Could you return every record below word for word, leaving out the pictures?

········

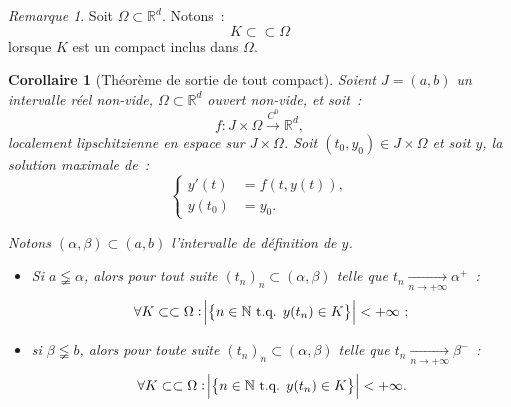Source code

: \documentclass{report}
\newtheorem{cor}[thm]{Corollaire}
\theoremstyle{definition}
\theoremstyle{remark}
\newtheorem*{rmq}{Remarque}
\numberwithin{equation}{section}
\newcommand{\R}{\mathbb R}
\newcommand{\N}{\mathbb N}
\newcommand{\tq}{\text{ t.q. }}
\newcommand{\toC}[1]{\xrightarrow{C^{#1}}}
\newcommand{\pinfty}{{+\infty}}
\newcommand{\subscpct}{\subset\subset}
\begin{document}
			\begin{rmq} Soit $\Omega \subset \R^d$. Notons~:
			\begin{equation}
				K \subscpct \Omega
			\end{equation}
			lorsque $K$ est un compact inclus dans $\Omega$.
			\end{rmq}

			\begin{cor}[Théorème de sortie de tout compact] Soient $J = (a, b)$ un intervalle réel non-vide, $\Omega \subset \R^d$ ouvert non-vide, et soit~:
			\begin{equation}
				f : J \times \Omega \toC0 \R^d,
			\end{equation}
			localement lipschitzienne en espace sur $J \times \Omega$. Soit $(t_0, y_0) \in J \times \Omega$ et soit $y$, la solution maximale de~:
			\begin{equation}
				\begin{cases}
				y'(t) &= f(t, y(t)), \\
				y(t_0) &= y_0.
			\end{cases}
			\end{equation}

			Notons $(\alpha, \beta) \subset (a, b)$ l'intervalle de définition de $y$.

			\begin{itemize}
				\item Si $a \lneqq \alpha$, alors pour tout suite $(t_n)_n \subset (\alpha, \beta)$ telle que $t_n \xrightarrow[n \to \pinfty]{} \alpha^+$~:
				\begin{equation}
					\forall K \subscpct \Omega : \abs {\left\{n \in \N \tq y(t_n) \in K\right\}} < \pinfty~;
				\end{equation}
				\item si $\beta \lneqq b$, alors pour toute suite $(t_n)_n \subset (\alpha, \beta)$ telle que $t_n \xrightarrow[n \to \pinfty]{} \beta^-$~:
				\begin{equation}
					\forall K \subscpct \Omega : \abs {\left\{n \in \N \tq y(t_n) \in K\right\}} < \pinfty.
				\end{equation}
			\end{itemize}
			\end{cor}
\end{document}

········

### SOLUTION TO THE EXERCISE
Source code

: \documentclass{report}
\newtheorem{cor}[thm]{Corollaire}
\theoremstyle{definition}
\theoremstyle{remark}
\newtheorem*{rmq}{Remarque}
\numberwithin{equation}{section}
\newcommand{\R}{\mathbb R}
\newcommand{\N}{\mathbb N}
\newcommand{\tq}{\text{ t.q. }}
\newcommand{\toC}[1]{\xrightarrow{C^{#1}}}
\newcommand{\pinfty}{{+\infty}}
\newcommand{\subscpct}{\subset\subset}
\begin{document}
			\begin{rmq} Soit $\Omega \subset \R^d$. Notons~:
			\begin{equation}
				K \subscpct \Omega
			\end{equation}
			lorsque $K$ est un compact inclus dans $\Omega$.
			\end{rmq}

			\begin{cor}[Théorème de sortie de tout compact] Soient $J = (a, b)$ un intervalle réel non-vide, $\Omega \subset \R^d$ ouvert non-vide, et soit~:
			\begin{equation}
				f : J \times \Omega \toC0 \R^d,
			\end{equation}
			localement lipschitzienne en espace sur $J \times \Omega$. Soit $(t_0, y_0) \in J \times \Omega$ et soit $y$, la solution maximale de~:
			\begin{equation}
				\begin{cases}
				y'(t) &= f(t, y(t)), \\
				y(t_0) &= y_0.
			\end{cases}
			\end{equation}

			Notons $(\alpha, \beta) \subset (a, b)$ l'intervalle de définition de $y$.

			\begin{itemize}
				\item Si $a \lneqq \alpha$, alors pour tout suite $(t_n)_n \subset (\alpha, \beta)$ telle que $t_n \xrightarrow[n \to \pinfty]{} \alpha^+$~:
				\begin{equation}
					\forall K \subscpct \Omega : \abs {\left\{n \in \N \tq y(t_n) \in K\right\}} < \pinfty~;
				\end{equation}
				\item si $\beta \lneqq b$, alors pour toute suite $(t_n)_n \subset (\alpha, \beta)$ telle que $t_n \xrightarrow[n \to \pinfty]{} \beta^-$~:
				\begin{equation}
					\forall K \subscpct \Omega : \abs {\left\{n \in \N \tq y(t_n) \in K\right\}} < \pinfty.
				\end{equation}
			\end{itemize}
			\end{cor}
\end{document}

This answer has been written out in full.